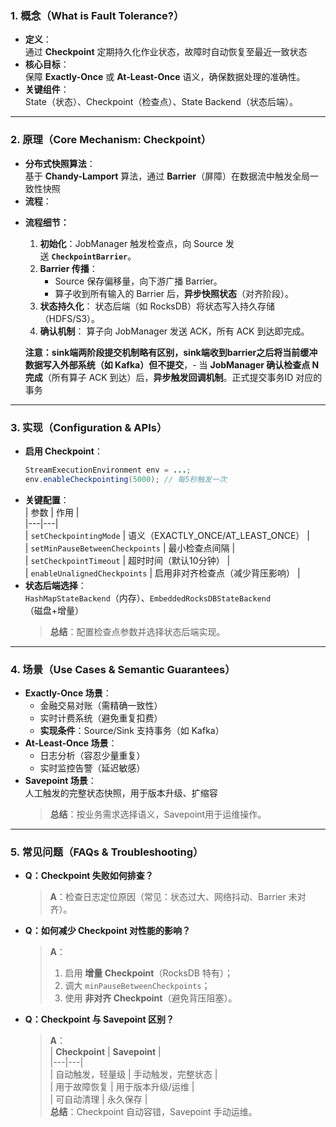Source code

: ### **1. 概念（What is Fault Tolerance?）**  
*   **定义**：  
    通过 **Checkpoint** 定期持久化作业状态，故障时自动恢复至最近一致状态
*   **核心目标**：  
    保障 **Exactly-Once** 或 **At-Least-Once** 语义，确保数据处理的准确性。  
*   **关键组件**：  
    State（状态）、Checkpoint（检查点）、State Backend（状态后端）。  

---

### **2. 原理（Core Mechanism: Checkpoint）**  
*   **分布式快照算法**：  
    基于 **Chandy-Lamport** 算法，通过 **Barrier**（屏障）在数据流中触发全局一致性快照
*   **流程**：  
- **流程细节：**
    1. **初始化**：JobManager 触发检查点，向 Source 发送 **`CheckpointBarrier`**。
    2. **Barrier 传播**：
        - Source 保存偏移量，向下游广播 Barrier。
        - 算子收到所有输入的 Barrier 后，**异步快照状态**（对齐阶段）。
    3. **状态持久化**：
        状态后端（如 RocksDB）将状态写入持久存储（HDFS/S3）。   
    4. **确认机制**：
        算子向 JobManager 发送 ACK，所有 ACK 到达即完成。

  **注意：**sink端两阶段提交机制略有区别，sink端收到barrier之后**将当前缓冲数据写入外部系统（如 Kafka）但不提交**，- 当 **JobManager 确认检查点 N 完成**（所有算子 ACK 到达）后，**异步触发回调机制**。正式提交事务ID 对应的事务
---

### **3. 实现（Configuration & APIs）**  
*   **启用 Checkpoint**：  
    ```java  
    StreamExecutionEnvironment env = ...;  
    env.enableCheckpointing(5000); // 每5秒触发一次  
    ```  
*   **关键配置**：  
    | 参数 | 作用 |  
    |---|---|  
    | `setCheckpointingMode` | 语义（EXACTLY_ONCE/AT_LEAST_ONCE） |  
    | `setMinPauseBetweenCheckpoints` | 最小检查点间隔 |  
    | `setCheckpointTimeout` | 超时时间（默认10分钟） |  
    | `enableUnalignedCheckpoints` | 启用非对齐检查点（减少背压影响） |  
*   **状态后端选择**：  
    `HashMapStateBackend`（内存）、`EmbeddedRocksDBStateBackend`（磁盘+增量）
    > **总结**：配置检查点参数并选择状态后端实现。  

---

### **4. 场景（Use Cases & Semantic Guarantees）**  
*   **Exactly-Once 场景**：  
    - 金融交易对账（需精确一致性）  
    - 实时计费系统（避免重复扣费）  
    - **实现条件**：Source/Sink 支持事务（如 Kafka）  
*   **At-Least-Once 场景**：  
    - 日志分析（容忍少量重复）  
    - 实时监控告警（延迟敏感）  
*   **Savepoint 场景**：  
    人工触发的完整状态快照，用于版本升级、扩缩容
    > **总结**：按业务需求选择语义，Savepoint用于运维操作。  

---

### **5. 常见问题（FAQs & Troubleshooting）**  
*   **Q：Checkpoint 失败如何排查？**  
    > **A**：检查日志定位原因（常见：状态过大、网络抖动、Barrier 未对齐）。  
*   **Q：如何减少 Checkpoint 对性能的影响？**  
    > **A**：  
    > 1. 启用 **增量 Checkpoint**（RocksDB 特有）；  
    > 2. 调大 `minPauseBetweenCheckpoints`；  
    > 3. 使用 **非对齐 Checkpoint**（避免背压阻塞）。  
*   **Q：Checkpoint 与 Savepoint 区别？**  
    > **A**：  
    > | **Checkpoint** | **Savepoint** |  
    > |---|---|  
    > | 自动触发，轻量级 | 手动触发，完整状态 |  
    > | 用于故障恢复 | 用于版本升级/运维 |  
    > | 可自动清理 | 永久保存 |  
    > **总结**：Checkpoint 自动容错，Savepoint 手动运维。  

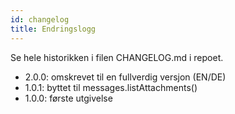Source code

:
 ```yaml
---
id: changelog
title: Endringslogg
---
```


Se hele historikken i filen CHANGELOG.md i repoet.

- 2.0.0: omskrevet til en fullverdig versjon (EN/DE)
- 1.0.1: byttet til messages.listAttachments()
- 1.0.0: første utgivelse
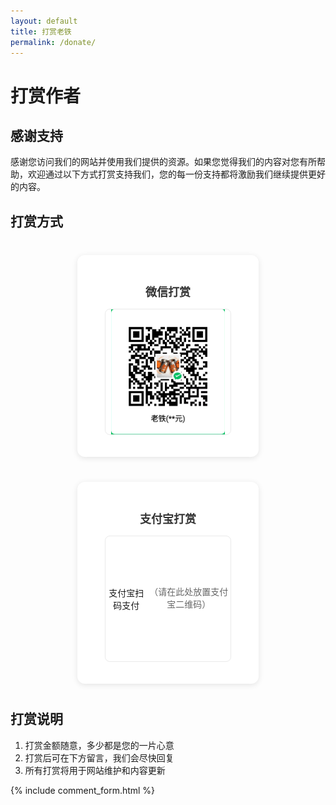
 ```yaml
---
layout: default
title: 打赏老铁
permalink: /donate/
---
```


# 打赏作者

## 感谢支持

感谢您访问我们的网站并使用我们提供的资源。如果您觉得我们的内容对您有所帮助，欢迎通过以下方式打赏支持我们，您的每一份支持都将激励我们继续提供更好的内容。

## 打赏方式

<div class="donate-methods">
  <div class="donate-card">
    <h3>微信打赏</h3>
    <div class="qr-code">
      <img src="/assets/images/weixin.png" alt="微信打赏二维码" style="max-width: 100%; max-height: 100%;">
    </div>
  </div>
  
  <div class="donate-card">
    <h3>支付宝打赏</h3>
    <div class="qr-code">
      <p>支付宝扫码支付</p>
      <p style="font-size: 14px; color: #666; margin-top: 10px;">（请在此处放置支付宝二维码）</p>
    </div>
  </div>
</div>

## 打赏说明

1. 打赏金额随意，多少都是您的一片心意
2. 打赏后可在下方留言，我们会尽快回复
3. 所有打赏将用于网站维护和内容更新

{% include comment_form.html %}

<style>
  .donate-methods {
    display: flex;
    gap: 40px;
    justify-content: center;
    margin: 40px 0;
    flex-wrap: wrap;
  }
  
  .donate-card {
    text-align: center;
    background-color: #ffffff;
    padding: 20px;
    border-radius: 12px;
    box-shadow: 0 2px 10px rgba(0,0,0,0.1);
    transition: transform 0.3s ease, box-shadow 0.3s ease;
    width: 250px;
  }
  
  .donate-card:hover {
    transform: translateY(-5px);
    box-shadow: 0 5px 15px rgba(0,0,0,0.15);
  }
  
  .qr-code {
      width: 200px;
      height: 200px;
      background-color: #ffffff;
      display: flex;
      align-items: center;
      justify-content: center;
      border-radius: 8px;
      margin: 15px auto;
      border: 1px solid #eaeaea;
      overflow: hidden;
      position: relative;
    }
    
    .qr-code img {
      max-width: 100% !important;
      max-height: 100% !important;
      width: auto !important;
      height: auto !important;
      object-fit: contain;
    }
  
  .donate-card h3 {
    color: #333;
    margin-bottom: 15px;
    font-size: 18px;
  }
  
  @media (max-width: 768px) {
    .donate-methods {
      flex-direction: column;
      align-items: center;
      gap: 20px;
    }
    
    .donate-card {
      width: 100%;
      max-width: 280px;
    }
  }
</style>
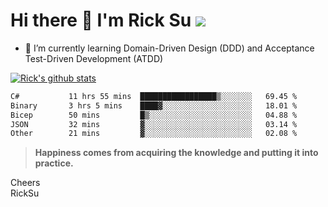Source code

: # Hi there 👋 I'm Rick Su ![](https://komarev.com/ghpvc/?username=ricksu978)
<!--
**ricksu978/ricksu978** is a ✨ _special_ ✨ repository because its `README.md` (this file) appears on your GitHub profile.

Here are some ideas to get you started:

- 🔭 I’m currently working on ...
-->
- 🌱 I’m currently learning Domain-Driven Design (DDD) and Acceptance Test-Driven Development (ATDD)
<!--
- 👯 I’m looking to collaborate on ...
- 🤔 I’m looking for help with ...
- 💬 Ask me about ...
- 📫 How to reach me: ...
- 😄 Pronouns: ...
- ⚡ Fun fact: ...
-->
[![Rick's github stats](https://github-readme-stats.vercel.app/api?username=ricksu978&theme=dark)](https://github.com/ricksu978/ricksu978)

<!--START_SECTION:waka-->

```txt
C#           11 hrs 55 mins  █████████████████▒░░░░░░░   69.45 %
Binary       3 hrs 5 mins    ████▓░░░░░░░░░░░░░░░░░░░░   18.01 %
Bicep        50 mins         █▒░░░░░░░░░░░░░░░░░░░░░░░   04.88 %
JSON         32 mins         ▓░░░░░░░░░░░░░░░░░░░░░░░░   03.14 %
Other        21 mins         ▓░░░░░░░░░░░░░░░░░░░░░░░░   02.08 %
```

<!--END_SECTION:waka-->

> **Happiness comes from acquiring the knowledge and putting it into practice.**

Cheers  
RickSu 
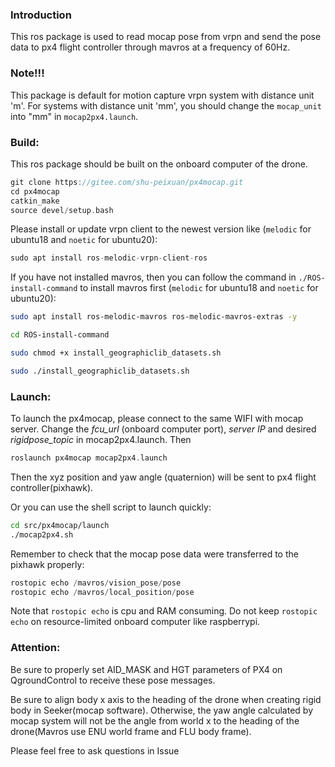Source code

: ### Introduction

This ros package is used to read mocap pose from vrpn and send the pose data to px4 flight controller through mavros at a frequency of 60Hz.

### Note!!!
This package is default for motion capture vrpn system with distance unit 'm'. For systems with distance unit 'mm', you should change the `mocap_unit` into "mm" in `mocap2px4.launch`.


### Build:

This ros package should be built on the onboard computer of the drone.


```C
git clone https://gitee.com/shu-peixuan/px4mocap.git
cd px4mocap
catkin_make
source devel/setup.bash
```


Please install or update vrpn client to the newest version like (`melodic` for ubuntu18 and `noetic` for ubuntu20):

```C
sudo apt install ros-melodic-vrpn-client-ros
```

If you have not installed mavros, then you can follow the command in `./ROS-install-command` to install mavros first (`melodic` for ubuntu18 and `noetic` for ubuntu20):

```bash
sudo apt install ros-melodic-mavros ros-melodic-mavros-extras -y

cd ROS-install-command

sudo chmod +x install_geographiclib_datasets.sh

sudo ./install_geographiclib_datasets.sh
```

### Launch:

To launch the px4mocap, please connect to the same WIFI with mocap server. Change the  _fcu_url_ (onboard computer port),  _server IP_  and desired  _rigidpose_topic_  in mocap2px4.launch. Then 

```C
roslaunch px4mocap mocap2px4.launch
```
Then the xyz position and yaw angle (quaternion) will be sent to px4 flight controller(pixhawk).

Or you can use the shell script to launch quickly:

```bash
cd src/px4mocap/launch
./mocap2px4.sh
```

Remember to check that the mocap pose data were transferred to the pixhawk properly:

```C
rostopic echo /mavros/vision_pose/pose
rostopic echo /mavros/local_position/pose
```
Note that `rostopic echo` is cpu and RAM consuming. Do not keep `rostopic echo` on resource-limited onboard computer like raspberrypi.

### Attention:


Be sure to properly set AID_MASK and HGT parameters of PX4 on QgroundControl to receive these pose messages.

Be sure to align body x axis to the heading of the drone when creating rigid body in Seeker(mocap software). Otherwise, the yaw angle calculated by mocap system will not be the angle from world x to the heading of the drone(Mavros use ENU world frame and FLU body frame).

Please feel free to ask questions in Issue


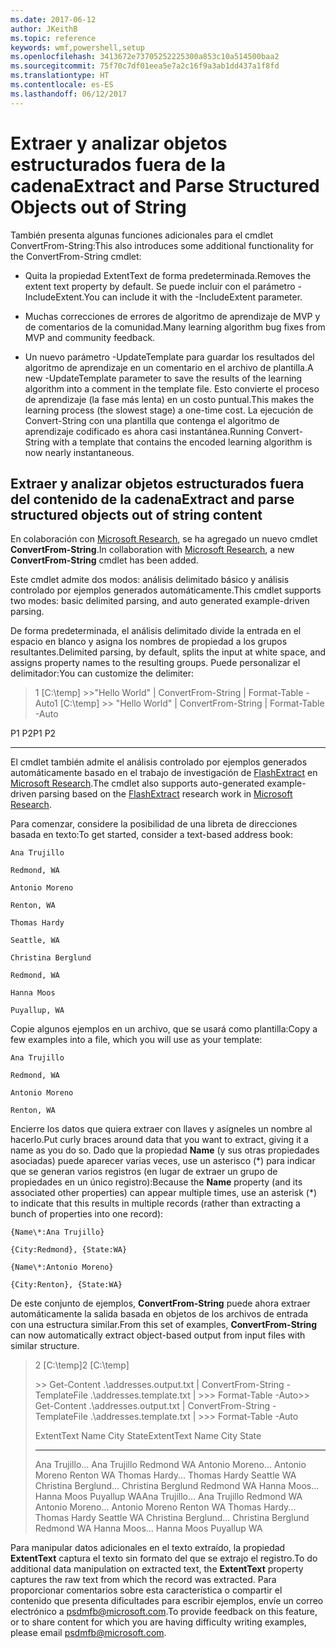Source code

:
 ```yaml
---
ms.date: 2017-06-12
author: JKeithB
ms.topic: reference
keywords: wmf,powershell,setup
ms.openlocfilehash: 3413672e73705252225300a853c10a514500baa2
ms.sourcegitcommit: 75f70c7df01eea5e7a2c16f9a3ab1dd437a1f8fd
ms.translationtype: HT
ms.contentlocale: es-ES
ms.lasthandoff: 06/12/2017
---
```

# <a name="extract-and-parse-structured-objects-out-of-string"></a><span data-ttu-id="14717-102">Extraer y analizar objetos estructurados fuera de la cadena</span><span class="sxs-lookup"><span data-stu-id="14717-102">Extract and Parse Structured Objects out of String</span></span>
<span data-ttu-id="14717-103">También presenta algunas funciones adicionales para el cmdlet ConvertFrom-String:</span><span class="sxs-lookup"><span data-stu-id="14717-103">This also introduces some additional functionality for the ConvertFrom-String cmdlet:</span></span>

-   <span data-ttu-id="14717-104">Quita la propiedad ExtentText de forma predeterminada.</span><span class="sxs-lookup"><span data-stu-id="14717-104">Removes the extent text property by default.</span></span> <span data-ttu-id="14717-105">Se puede incluir con el parámetro -IncludeExtent.</span><span class="sxs-lookup"><span data-stu-id="14717-105">You can include it with the -IncludeExtent parameter.</span></span>

-   <span data-ttu-id="14717-106">Muchas correcciones de errores de algoritmo de aprendizaje de MVP y de comentarios de la comunidad.</span><span class="sxs-lookup"><span data-stu-id="14717-106">Many learning algorithm bug fixes from MVP and community feedback.</span></span>

-   <span data-ttu-id="14717-107">Un nuevo parámetro -UpdateTemplate para guardar los resultados del algoritmo de aprendizaje en un comentario en el archivo de plantilla.</span><span class="sxs-lookup"><span data-stu-id="14717-107">A new -UpdateTemplate parameter to save the results of the learning algorithm into a comment in the template file.</span></span> <span data-ttu-id="14717-108">Esto convierte el proceso de aprendizaje (la fase más lenta) en un costo puntual.</span><span class="sxs-lookup"><span data-stu-id="14717-108">This makes the learning process (the slowest stage) a one-time cost.</span></span> <span data-ttu-id="14717-109">La ejecución de Convert-String con una plantilla que contenga el algoritmo de aprendizaje codificado es ahora casi instantánea.</span><span class="sxs-lookup"><span data-stu-id="14717-109">Running Convert-String with a template that contains the encoded learning algorithm is now nearly instantaneous.</span></span>


<a name="extract-and-parse-structured-objects-out-of-string-content"></a><span data-ttu-id="14717-110">Extraer y analizar objetos estructurados fuera del contenido de la cadena</span><span class="sxs-lookup"><span data-stu-id="14717-110">Extract and parse structured objects out of string content</span></span>
----------------------------------------------------------

<span data-ttu-id="14717-111">En colaboración con [Microsoft Research](http://research.microsoft.com/), se ha agregado un nuevo cmdlet **ConvertFrom-String**.</span><span class="sxs-lookup"><span data-stu-id="14717-111">In collaboration with [Microsoft Research](http://research.microsoft.com/), a new **ConvertFrom-String** cmdlet has been added.</span></span>

<span data-ttu-id="14717-112">Este cmdlet admite dos modos: análisis delimitado básico y análisis controlado por ejemplos generados automáticamente.</span><span class="sxs-lookup"><span data-stu-id="14717-112">This cmdlet supports two modes: basic delimited parsing, and auto generated example-driven parsing.</span></span>

<span data-ttu-id="14717-113">De forma predeterminada, el análisis delimitado divide la entrada en el espacio en blanco y asigna los nombres de propiedad a los grupos resultantes.</span><span class="sxs-lookup"><span data-stu-id="14717-113">Delimited parsing, by default, splits the input at white space, and assigns property names to the resulting groups.</span></span> <span data-ttu-id="14717-114">Puede personalizar el delimitador:</span><span class="sxs-lookup"><span data-stu-id="14717-114">You can customize the delimiter:</span></span>

> <span data-ttu-id="14717-115">1 \[C:\\temp\] &gt;&gt;"Hello World" | ConvertFrom-String | Format-Table -Auto</span><span class="sxs-lookup"><span data-stu-id="14717-115">1 \[C:\\temp\] &gt;&gt; "Hello World" | ConvertFrom-String | Format-Table -Auto</span></span>

<span data-ttu-id="14717-116">P1    P2</span><span class="sxs-lookup"><span data-stu-id="14717-116">P1    P2</span></span>
--    --

<span data-ttu-id="14717-117">El cmdlet también admite el análisis controlado por ejemplos generados automáticamente basado en el trabajo de investigación de [FlashExtract](http://research.microsoft.com/en-us/um/people/sumitg/flashextract.html) en [Microsoft Research](http://research.microsoft.com).</span><span class="sxs-lookup"><span data-stu-id="14717-117">The cmdlet also supports auto-generated example-driven parsing based on the [FlashExtract](http://research.microsoft.com/en-us/um/people/sumitg/flashextract.html) research work in [Microsoft Research](http://research.microsoft.com).</span></span>

<span data-ttu-id="14717-118">Para comenzar, considere la posibilidad de una libreta de direcciones basada en texto:</span><span class="sxs-lookup"><span data-stu-id="14717-118">To get started, consider a text-based address book:</span></span>

    Ana Trujillo

    Redmond, WA

    Antonio Moreno

    Renton, WA

    Thomas Hardy

    Seattle, WA

    Christina Berglund

    Redmond, WA

    Hanna Moos

    Puyallup, WA

<span data-ttu-id="14717-119">Copie algunos ejemplos en un archivo, que se usará como plantilla:</span><span class="sxs-lookup"><span data-stu-id="14717-119">Copy a few examples into a file, which you will use as your template:</span></span>

    Ana Trujillo

    Redmond, WA

    Antonio Moreno

    Renton, WA

   

<span data-ttu-id="14717-120">Encierre los datos que quiera extraer con llaves y asígneles un nombre al hacerlo.</span><span class="sxs-lookup"><span data-stu-id="14717-120">Put curly braces around data that you want to extract, giving it a name as you do so.</span></span> <span data-ttu-id="14717-121">Dado que la propiedad **Name** (y sus otras propiedades asociadas) puede aparecer varias veces, use un asterisco (\*) para indicar que se generan varios registros (en lugar de extraer un grupo de propiedades en un único registro):</span><span class="sxs-lookup"><span data-stu-id="14717-121">Because the **Name** property (and its associated other properties) can appear multiple times, use an asterisk (\*) to indicate that this results in multiple records (rather than extracting a bunch of properties into one record):</span></span>

    {Name\*:Ana Trujillo}

    {City:Redmond}, {State:WA}

    {Name\*:Antonio Moreno}

    {City:Renton}, {State:WA}

<span data-ttu-id="14717-122">De este conjunto de ejemplos, **ConvertFrom-String** puede ahora extraer automáticamente la salida basada en objetos de los archivos de entrada con una estructura similar.</span><span class="sxs-lookup"><span data-stu-id="14717-122">From this set of examples, **ConvertFrom-String** can now automatically extract object-based output from input files with similar structure.</span></span>

> <span data-ttu-id="14717-123">2 \[C:\\temp\]</span><span class="sxs-lookup"><span data-stu-id="14717-123">2 \[C:\\temp\]</span></span>
>
> <span data-ttu-id="14717-124">&gt;&gt; Get-Content .\\addresses.output.txt | ConvertFrom-String -TemplateFile .\\addresses.template.txt | &gt;&gt;&gt; Format-Table -Auto</span><span class="sxs-lookup"><span data-stu-id="14717-124">&gt;&gt; Get-Content .\\addresses.output.txt | ConvertFrom-String -TemplateFile .\\addresses.template.txt | &gt;&gt;&gt; Format-Table -Auto</span></span>
>
> <span data-ttu-id="14717-125">ExtentText                     Name               City     State</span><span class="sxs-lookup"><span data-stu-id="14717-125">ExtentText                     Name               City     State</span></span>
> ----------                     ----               ----     -----
> <span data-ttu-id="14717-126">Ana Trujillo...                Ana Trujillo       Redmond  WA Antonio Moreno...              Antonio Moreno     Renton   WA Thomas Hardy...                Thomas Hardy       Seattle  WA Christina Berglund...          Christina Berglund Redmond  WA Hanna Moos...                  Hanna Moos         Puyallup WA</span><span class="sxs-lookup"><span data-stu-id="14717-126">Ana Trujillo...                Ana Trujillo       Redmond  WA Antonio Moreno...              Antonio Moreno     Renton   WA Thomas Hardy...                Thomas Hardy       Seattle  WA Christina Berglund...          Christina Berglund Redmond  WA Hanna Moos...                  Hanna Moos         Puyallup WA</span></span>

<span data-ttu-id="14717-127">Para manipular datos adicionales en el texto extraído, la propiedad **ExtentText** captura el texto sin formato del que se extrajo el registro.</span><span class="sxs-lookup"><span data-stu-id="14717-127">To do additional data manipulation on extracted text, the **ExtentText** property captures the raw text from which the record was extracted.</span></span> <span data-ttu-id="14717-128">Para proporcionar comentarios sobre esta característica o compartir el contenido que presenta dificultades para escribir ejemplos, envíe un correo electrónico a <psdmfb@microsoft.com>.</span><span class="sxs-lookup"><span data-stu-id="14717-128">To provide feedback on this feature, or to share content for which you are having difficulty writing examples, please email <psdmfb@microsoft.com>.</span></span>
========
THE TASK
Output the lines above exactly, but only those between the line holding "flex-wrap: wrap;" and the line holding "transform: translateY(-5px);", inclusive.

WRITTEN SOLUTION
    flex-wrap: wrap;
  }
  
  .donate-card {
    text-align: center;
    background-color: #ffffff;
    padding: 20px;
    border-radius: 12px;
    box-shadow: 0 2px 10px rgba(0,0,0,0.1);
    transition: transform 0.3s ease, box-shadow 0.3s ease;
    width: 250px;
  }
  
  .donate-card:hover {
    transform: translateY(-5px);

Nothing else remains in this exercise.